Sunday, January 01, 2006

NEWS FROM BRITAIN FOR THE NEW YEAR 2006!

Newgrange is that spectacular passage grave in County Meath an hour or so from Dublin, Ireland. At the solstice the sun rays light up the passage and the chamber. To see this phenomena, there is now a lottery! Sad to tell for 2005, the 30 lucky people who won their right to to attend the sun illuminating the central chamber on the shortest day of the year... were disappointed! Cloud cover!

There are exciting archaeological developments at the sleepy fishing port of Lowestoft, Suffolk, England. The discovery of stone tools near the town (home of the camp rock band "the Darkness") shows that ancient human beings (probably Homo heidelbergensis or Homo antecessor) were living in Britain 200,000 years earlier than previously surmsed.

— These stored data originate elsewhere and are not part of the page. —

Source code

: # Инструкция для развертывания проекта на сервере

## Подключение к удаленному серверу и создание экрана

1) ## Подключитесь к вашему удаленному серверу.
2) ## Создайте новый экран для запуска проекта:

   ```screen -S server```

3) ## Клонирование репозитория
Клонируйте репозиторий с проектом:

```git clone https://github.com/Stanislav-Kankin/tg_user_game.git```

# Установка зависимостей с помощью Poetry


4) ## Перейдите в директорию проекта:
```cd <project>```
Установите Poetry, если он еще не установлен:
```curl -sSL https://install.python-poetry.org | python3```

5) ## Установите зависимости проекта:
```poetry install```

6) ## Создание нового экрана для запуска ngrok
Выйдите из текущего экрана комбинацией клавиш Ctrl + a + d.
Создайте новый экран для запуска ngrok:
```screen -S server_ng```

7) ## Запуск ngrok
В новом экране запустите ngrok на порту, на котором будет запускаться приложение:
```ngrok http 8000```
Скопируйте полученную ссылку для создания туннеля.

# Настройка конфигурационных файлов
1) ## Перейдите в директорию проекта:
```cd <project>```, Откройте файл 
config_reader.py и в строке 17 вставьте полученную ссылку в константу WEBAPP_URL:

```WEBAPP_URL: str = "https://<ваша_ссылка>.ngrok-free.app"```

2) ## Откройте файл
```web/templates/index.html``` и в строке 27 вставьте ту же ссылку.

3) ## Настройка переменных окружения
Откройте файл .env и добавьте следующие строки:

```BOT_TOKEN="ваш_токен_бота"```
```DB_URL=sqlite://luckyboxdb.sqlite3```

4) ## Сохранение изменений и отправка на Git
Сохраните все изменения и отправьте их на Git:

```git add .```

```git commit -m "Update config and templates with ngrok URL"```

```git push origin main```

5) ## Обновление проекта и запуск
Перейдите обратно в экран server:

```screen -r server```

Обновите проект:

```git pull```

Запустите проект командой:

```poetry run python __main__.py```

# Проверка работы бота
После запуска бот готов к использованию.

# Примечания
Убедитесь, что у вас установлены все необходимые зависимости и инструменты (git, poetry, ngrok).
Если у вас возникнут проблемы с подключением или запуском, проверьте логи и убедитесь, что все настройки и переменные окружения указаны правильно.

Dating techniques prove that the chipped flints were made about 700,000 years ago. This makes Lowestoft Man/Woman the earliest inhabitants of northern Europe. British climate was much warmer 700,000 years ago than it is today. These early humans would have shared the banks of the river with now extinct or confined to Africa animals: hippopotamuses, bears, lions, rhinos, sabre-toothed cats, giant deer, mammoths and elephants. For details, see the Dec. 15 issue of the journal Nature.

Ice age art in Britain! Engravings of a deer and other creatures at Creswell Crags in Derbyshire and dated to at least 12,800 years ago have proved to be genuine Ice Age creations and not modern fakes as some had feared. By analyzing the thin film of stalagmite that has formed over the engravings since they were made, archaeologists have shown that the Creswell art is genuine. Alistair Pike of Bristol University and his colleagues reported the evidence in the Journal Of Archaeological Science 32: 1649-1655.